All Tangible Fixed Assets are stated at their original cost less depreciation (Net of Modvat VAT and Service Tax). Preoperation expenses are capitalised. Company has identified that there is no material impairment of assets and as such no provision is made as per AS-28 issued by Institute of Chartered Accountants of India. The Company is in process of set of its expansion project and the expenses related thereto have been kept as capital work in progress & No depreciation has been charged thereon.

(b) INVESTMENT : Investments are carried at cost.

(c) Foreign Currency Loans availed for acquiring fixed assets had been translated at the exchange rate prevailing at the end of the year.
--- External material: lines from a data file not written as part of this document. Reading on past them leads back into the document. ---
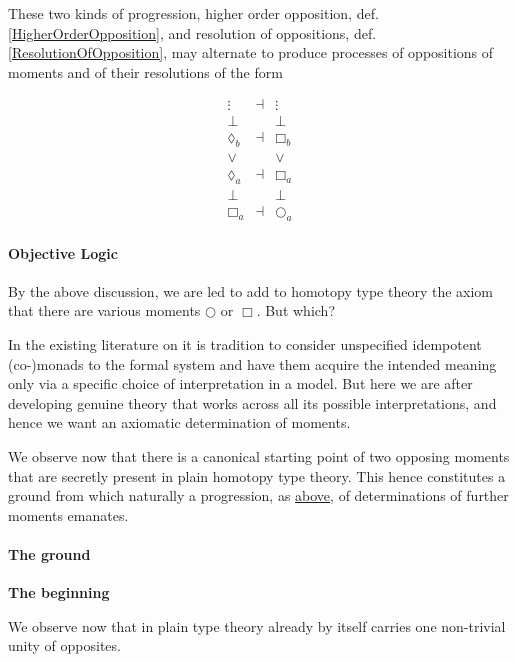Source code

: \documentclass[12pt,titlepage]{article}
\newcommand{\itexarray}[1]{\begin{matrix}#1\end{matrix}}
\theoremstyle{plain}
\theoremstyle{definition}
\theoremstyle{remark}
\begin{document}
These two kinds of progression, higher order opposition, def. \ref{HigherOrderOpposition}, and resolution of oppositions, def. \ref{ResolutionOfOpposition}, may alternate to produce processes of oppositions of moments and of their resolutions of the form

\begin{displaymath}
\itexarray{
     \vdots  &\dashv& \vdots
     \\
     \bot && \bot
     \\
     \lozenge_b &\dashv& \Box_b
     \\
     \vee && \vee
     \\
     \lozenge_a &\dashv& \Box_a
     \\
     \bot && \bot
     \\
     \Box_a &\dashv& \bigcirc_a
  }
\end{displaymath}
\hypertarget{ObjectiveLogic}{}\paragraph*{{Objective Logic}}\label{ObjectiveLogic}

By the above discussion, we are led to add to homotopy type theory the axiom that there are various moments $\bigcirc$ or $\Box$. But which?

In the existing literature on  it is tradition to consider unspecified idempotent (co-)monads to the formal system and have them acquire the intended meaning only via a specific choice of interpretation in a model. But here we are after developing genuine theory that works across all its possible interpretations, and hence we want an axiomatic determination of moments.

We observe now that there is a canonical starting point of two opposing moments that are secretly present in plain homotopy type theory. This hence constitutes a ground from which naturally a progression, as \hyperlink{Progression}{above}, of determinations of further moments emanates.

\hypertarget{TheGround}{}\paragraph*{{The ground}}\label{TheGround}

\textbf{The beginning}

We observe now that in plain type theory already by itself carries one non-trivial unity of opposites.
\end{document}
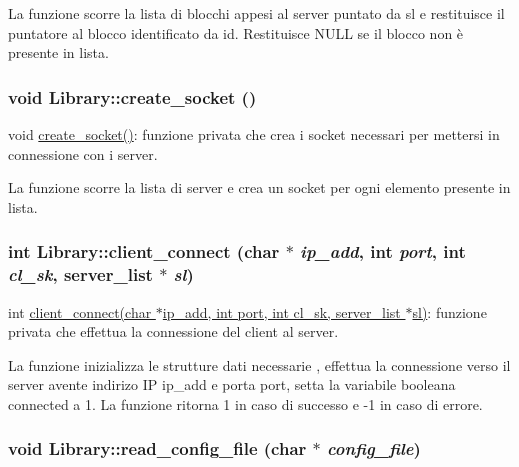 La funzione scorre la lista di blocchi appesi al server puntato da sl e restituisce il puntatore al blocco identificato da id. Restituisce NULL se il blocco non è presente in lista. \hypertarget{classLibrary_cd3582484c72ce7f8758a31e050d64e7_cd3582484c72ce7f8758a31e050d64e7}{
\subsubsection[{create\_\-socket}]{\setlength{\rightskip}{0pt plus 5cm}void Library::create\_\-socket ()}}
\label{classLibrary_cd3582484c72ce7f8758a31e050d64e7_cd3582484c72ce7f8758a31e050d64e7}


void \hyperlink{classLibrary_cd3582484c72ce7f8758a31e050d64e7_cd3582484c72ce7f8758a31e050d64e7}{create\_\-socket()}: funzione privata che crea i socket necessari per mettersi in connessione con i server. 

La funzione scorre la lista di server e crea un socket per ogni elemento presente in lista. \hypertarget{classLibrary_993a8c688576ea49b82283bd5c38c7b5_993a8c688576ea49b82283bd5c38c7b5}{
\subsubsection[{client\_\-connect}]{\setlength{\rightskip}{0pt plus 5cm}int Library::client\_\-connect (char $\ast$ {\em ip\_\-add}, \/  int {\em port}, \/  int {\em cl\_\-sk}, \/  {\bf server\_\-list} $\ast$ {\em sl})}}
\label{classLibrary_993a8c688576ea49b82283bd5c38c7b5_993a8c688576ea49b82283bd5c38c7b5}


int \hyperlink{classLibrary_993a8c688576ea49b82283bd5c38c7b5_993a8c688576ea49b82283bd5c38c7b5}{client\_\-connect(char $\ast$ip\_\-add, int port, int cl\_\-sk, server\_\-list $\ast$sl)}: funzione privata che effettua la connessione del client al server. 

La funzione inizializza le strutture dati necessarie , effettua la connessione verso il server avente indirizo IP ip\_\-add e porta port, setta la variabile booleana connected a 1. La funzione ritorna 1 in caso di successo e -1 in caso di errore. \hypertarget{classLibrary_e64f3f91067ea280395d09420d961901_e64f3f91067ea280395d09420d961901}{
\subsubsection[{read\_\-config\_\-file}]{\setlength{\rightskip}{0pt plus 5cm}void Library::read\_\-config\_\-file (char $\ast$ {\em config\_\-file})}}
\label{classLibrary_e64f3f91067ea280395d09420d961901_e64f3f91067ea280395d09420d961901}


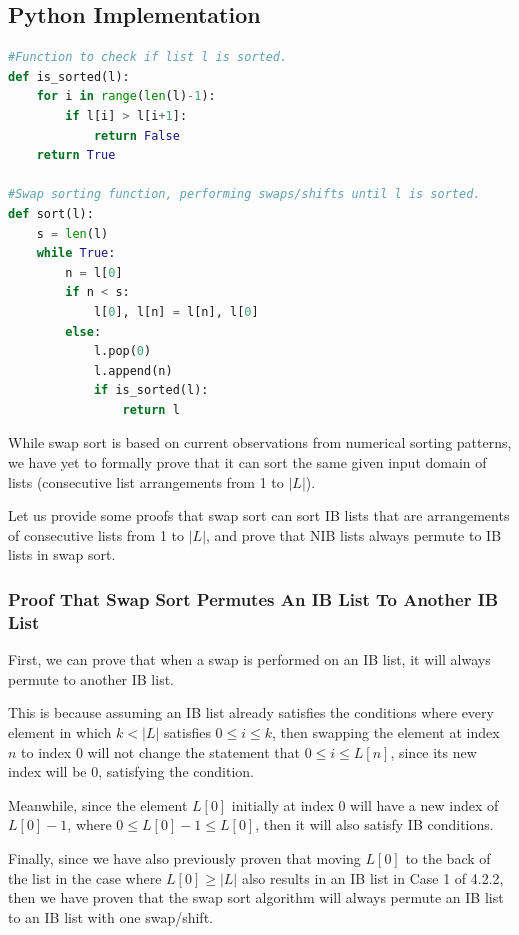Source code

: \documentclass[12pt]{article}
\begin{document}
\subsection*{Python Implementation}
\begin{lstlisting}[language=Python]
#Function to check if list l is sorted.
def is_sorted(l):
    for i in range(len(l)-1):
        if l[i] > l[i+1]:
            return False
    return True

#Swap sorting function, performing swaps/shifts until l is sorted.
def sort(l):
    s = len(l)
    while True:
        n = l[0]
        if n < s:
            l[0], l[n] = l[n], l[0]
        else:
            l.pop(0)
            l.append(n)
            if is_sorted(l):
                return l
\end{lstlisting}

While swap sort is based on current observations from numerical sorting patterns, we have yet to formally prove that it can sort the same given input domain of lists (consecutive list arrangements from 1 to $|L|$).

Let us provide some proofs that swap sort can sort IB lists that are arrangements of consecutive lists from 1 to $|L|$, and prove that NIB lists always permute to IB lists in swap sort.

\subsubsection{Proof That Swap Sort Permutes An IB List To Another IB List}
First, we can prove that when a swap is performed on an IB list, it will always permute to another IB list.

This is because assuming an IB list already satisfies the conditions where every element in which $k < |L|$ satisfies $0 \leq i \leq k$, then swapping the element at index $n$ to index 0 will not change the statement that $0 \leq i \leq L[n]$, since its new index will be 0, satisfying the condition.

Meanwhile, since the element $L[0]$ initially at index 0 will have a new index of $L[0]-1$, where $0 \leq L[0]-1 \leq L[0]$, then it will also satisfy IB conditions.

Finally, since we have also previously proven that moving $L[0]$ to the back of the list in the case where $L[0] \geq |L|$ also results in an IB list in Case 1 of 4.2.2, then we have proven that the swap sort algorithm will always permute an IB list to an IB list with one swap/shift.
\end{document}
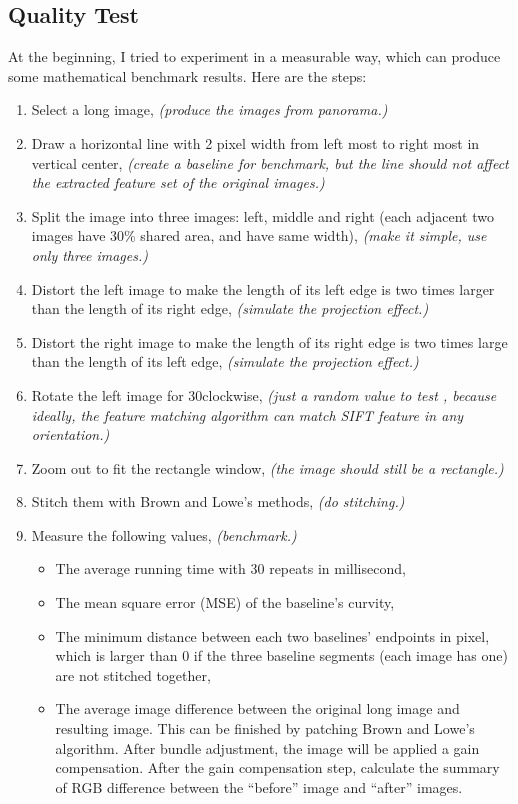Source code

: \documentclass[10pt,twocolumn,letterpaper]{article}
\begin{document}
\subsection{Quality Test}
At the beginning, I tried to experiment in a measurable way, which can produce some mathematical benchmark results. Here are the steps:
\begin{enumerate}
    \item Select a long image, \textit{(produce the images from panorama.)}
    \item Draw a horizontal line with 2 pixel width from left most to right most in vertical center, \textit{(create a baseline for benchmark, but the line should not affect the extracted feature set of the original images.)}
    \item \label{bm:sp} Split the image into three images: left, middle and right (each adjacent two images have 30\% shared area, and have same width), \textit{(make it simple, use only three images.)}
    \item Distort the left image to make the length of its left edge is two times larger than the length of its right edge, \textit{(simulate the projection effect.)}
    \item Distort the right image to make the length of its right edge is two times large than the length of its left edge, \textit{(simulate the projection effect.)}
    \item Rotate the left image for 30\degree clockwise, \textit{(just a random value to test , because ideally, the feature matching algorithm can match SIFT feature in any orientation.)}
    \item \label{bm:zoom} Zoom out to fit the rectangle window, \textit{(the image should still be a rectangle.)}
    \item Stitch them with Brown and Lowe's methods, \textit{(do stitching.)}
    \item Measure the following values, \textit{(benchmark.)} 
    \begin{itemize}
        \item The average running time with 30 repeats in millisecond,
        \item The mean square error (MSE) of the baseline's curvity,
        \item The minimum distance between each two baselines' endpoints in pixel,
              which is larger than 0 if the three baseline segments (each image has one) are not stitched together,
        \item The average image difference between the original long image and resulting image.
              This can be finished by patching Brown and Lowe's algorithm. After bundle adjustment, the image will be applied a gain compensation.
              After the gain compensation step, calculate the summary of RGB difference between the ``before'' image and ``after'' images.
    \end{itemize}
\end{enumerate}
\end{document}
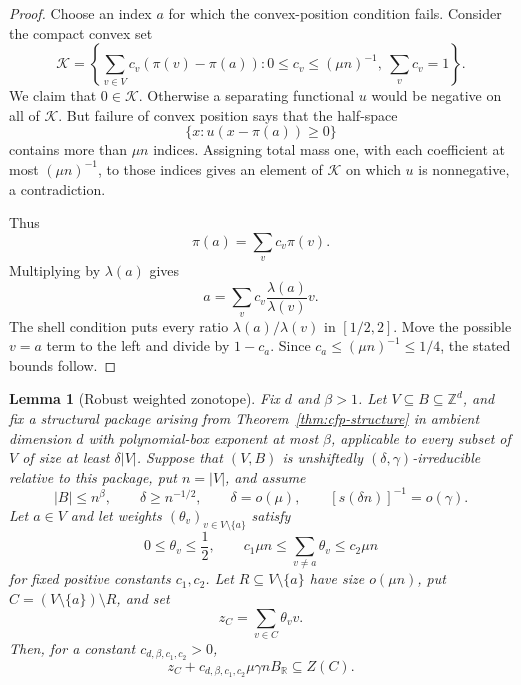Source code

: \documentclass[11pt,reqno]{amsart}
\newtheorem{lemma}[theorem]{Lemma}
\theoremstyle{definition}
\theoremstyle{remark}
\newcommand{\Z}{\mathbb Z}
\newcommand{\R}{\mathbb R}
\begin{document}
\begin{proof}
Choose an index $a$ for which the convex-position condition fails.  Consider the compact convex set
\[
 \mathcal K=\left\{
 \sum_{v\in V}c_v(\pi(v)-\pi(a)):
 0\le c_v\le(\mu n)^{-1},\ \sum_vc_v=1
 \right\}.
\]
We claim that $0\in\mathcal K$.  Otherwise a separating functional $u$ would be negative on all of $\mathcal K$.  But failure of convex position says that the half-space
\[
 \{x:u(x-\pi(a))\ge0\}
\]
contains more than $\mu n$ indices.  Assigning total mass one, with each coefficient at most $(\mu n)^{-1}$, to those indices gives an element of $\mathcal K$ on which $u$ is nonnegative, a contradiction.

Thus
\[
 \pi(a)=\sum_vc_v\pi(v).
\]
Multiplying by $\lambda(a)$ gives
\[
 a=\sum_v c_v\frac{\lambda(a)}{\lambda(v)}v.
\]
The shell condition puts every ratio $\lambda(a)/\lambda(v)$ in $[1/2,2]$.  Move the possible $v=a$ term to the left and divide by $1-c_a$.  Since $c_a\le(\mu n)^{-1}\le1/4$, the stated bounds follow.
\end{proof}

\begin{lemma}[Robust weighted zonotope]
\label{lem:robust-zonotope}
Fix $d$ and $\beta>1$.  Let $V\subseteq B\subseteq\Z^d$, and fix a
structural package arising from Theorem~\ref{thm:cfp-structure} in ambient
dimension $d$ with polynomial-box exponent at most $\beta$, applicable to
every subset of $V$ of size at least $\delta|V|$.  Suppose that $(V,B)$ is
unshiftedly $(\delta,\gamma)$-irreducible relative to this package, put
$n=|V|$, and assume
\[
 |B|\le n^\beta,
 \qquad
 \delta\ge n^{-1/2},
 \qquad
 \delta=o(\mu),
 \qquad
 [s(\delta n)]^{-1}=o(\gamma).
\]
Let $a\in V$ and let weights $(\theta_v)_{v\in V\setminus\{a\}}$
satisfy
\[
 0\le\theta_v\le\frac12,
 \qquad
 c_1\mu n\le\sum_{v\ne a}\theta_v\le c_2\mu n
\]
for fixed positive constants $c_1,c_2$.  Let
$R\subseteq V\setminus\{a\}$ have size $o(\mu n)$, put
$C=(V\setminus\{a\})\setminus R$, and set
\[
 z_C=\sum_{v\in C}\theta_vv.
\]
Then, for a constant $c_{d,\beta,c_1,c_2}>0$,
\[
 z_C+c_{d,\beta,c_1,c_2}\mu\gamma nB_{\R}\subseteq Z(C).
\]
\end{lemma}
\end{document}
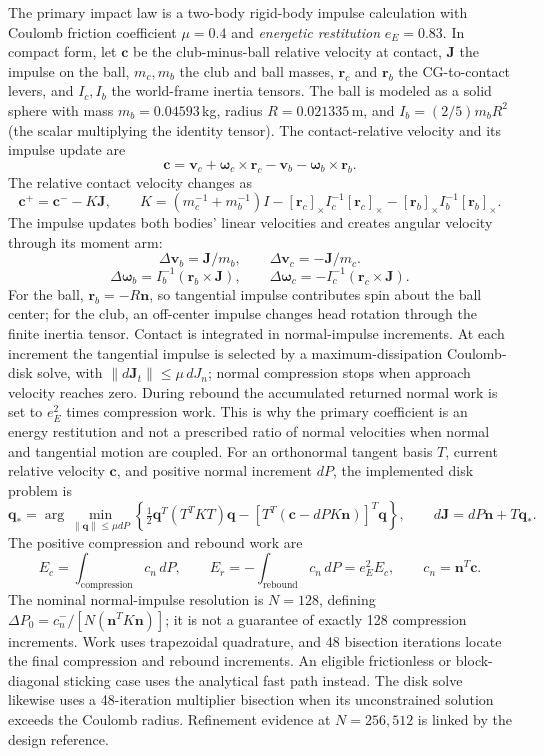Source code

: \documentclass[11pt,letterpaper]{article}
\begin{document}
The primary impact law is a two-body rigid-body impulse calculation with
Coulomb friction coefficient $\mu=0.4$ and \emph{energetic restitution}
$e_E=0.83$. In compact form, let $\mathbf c$ be the club-minus-ball relative
velocity at contact, $\mathbf J$ the impulse on the ball, $m_c,m_b$ the club
and ball masses, $\mathbf r_c$ and $\mathbf r_b$ the CG-to-contact levers,
and $I_c,I_b$ the world-frame inertia tensors. The ball is modeled as a solid
sphere with mass $m_b=0.04593$\,kg, radius $R=0.021335$\,m, and
$I_b=(2/5)m_bR^2$ (the scalar multiplying the identity tensor).
The contact-relative velocity and its impulse update are
\[
 \mathbf c=\mathbf v_c+\boldsymbol\omega_c\times\mathbf r_c
             -\mathbf v_b-\boldsymbol\omega_b\times\mathbf r_b.
\]
The relative contact velocity changes as
\[
 \mathbf c^+=\mathbf c^- - K\mathbf J,\qquad
 K=\left(m_c^{-1}+m_b^{-1}\right)I
 -[\mathbf r_c]_\times I_c^{-1}[\mathbf r_c]_\times
 -[\mathbf r_b]_\times I_b^{-1}[\mathbf r_b]_\times.
\]
The impulse updates both bodies' linear velocities and creates angular
velocity through its moment arm:
\[
 \Delta\mathbf v_b=\mathbf J/m_b,\qquad
 \Delta\mathbf v_c=-\mathbf J/m_c.
\]
\[
 \Delta\boldsymbol\omega_b=I_b^{-1}(\mathbf r_b\times\mathbf J),\qquad
 \Delta\boldsymbol\omega_c=-I_c^{-1}(\mathbf r_c\times\mathbf J).
\]
For the ball, $\mathbf r_b=-R\mathbf n$, so tangential impulse contributes
spin about the ball center; for the club, an off-center impulse changes head
rotation through the finite inertia tensor. Contact is integrated in
normal-impulse increments. At each increment the tangential
impulse is selected by a maximum-dissipation Coulomb-disk solve, with
$\|d\mathbf J_t\|\leq\mu\,dJ_n$; normal compression stops when approach
velocity reaches zero. During rebound the accumulated returned normal work
is set to $e_E^2$ times compression work. This is why the primary coefficient
is an energy restitution and not a prescribed ratio of normal velocities when
normal and tangential motion are coupled.
For an orthonormal tangent basis $T$, current relative velocity $\mathbf c$,
and positive normal increment $dP$, the implemented disk problem is
\[
 \mathbf q_* =\arg\min_{\|\mathbf q\|\le\mu dP}
 \left\{\tfrac12\mathbf q^T(T^TKT)\mathbf q
 -[T^T(\mathbf c-dP K\mathbf n)]^T\mathbf q\right\},\qquad
 d\mathbf J=dP\mathbf n+T\mathbf q_*.
\]
The positive compression and rebound work are
\[
 E_c=\int_{\mathrm{compression}}c_n\,dP,\qquad
 E_r=-\int_{\mathrm{rebound}}c_n\,dP=e_E^2 E_c,
 \qquad c_n=\mathbf n^T\mathbf c.
\]
The nominal normal-impulse resolution is $N=128$, defining
$\Delta P_0=c_n^-/[N(\mathbf n^TK\mathbf n)]$; it is not a guarantee of
exactly 128 compression increments. Work uses trapezoidal quadrature, and
48 bisection iterations locate the final compression and rebound increments.
An eligible frictionless or block-diagonal sticking case uses the analytical
fast path instead. The disk solve likewise uses a 48-iteration multiplier
bisection when its unconstrained solution exceeds the Coulomb radius.
Refinement evidence at $N=256,512$ is linked by the design reference.
\end{document}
The exchange difference on conversion was adjusted to cost of fixed assets.

(d) DEPRECIAITION :

Depreciation has been provided on straight line method at the rates specified in Schedule XIV of the Companies Act, 1956 as amended on prorata basis.

(e) INVENTORIES :

The Inventories are valued as under :

(i) Stores & Spares (at cost on FIFO basis) : It includes Coal, Sulpher, Lime, Alum, Salt, Furnace Oil, Activated Carbon, Enzymes and Packing Materials and other stores items.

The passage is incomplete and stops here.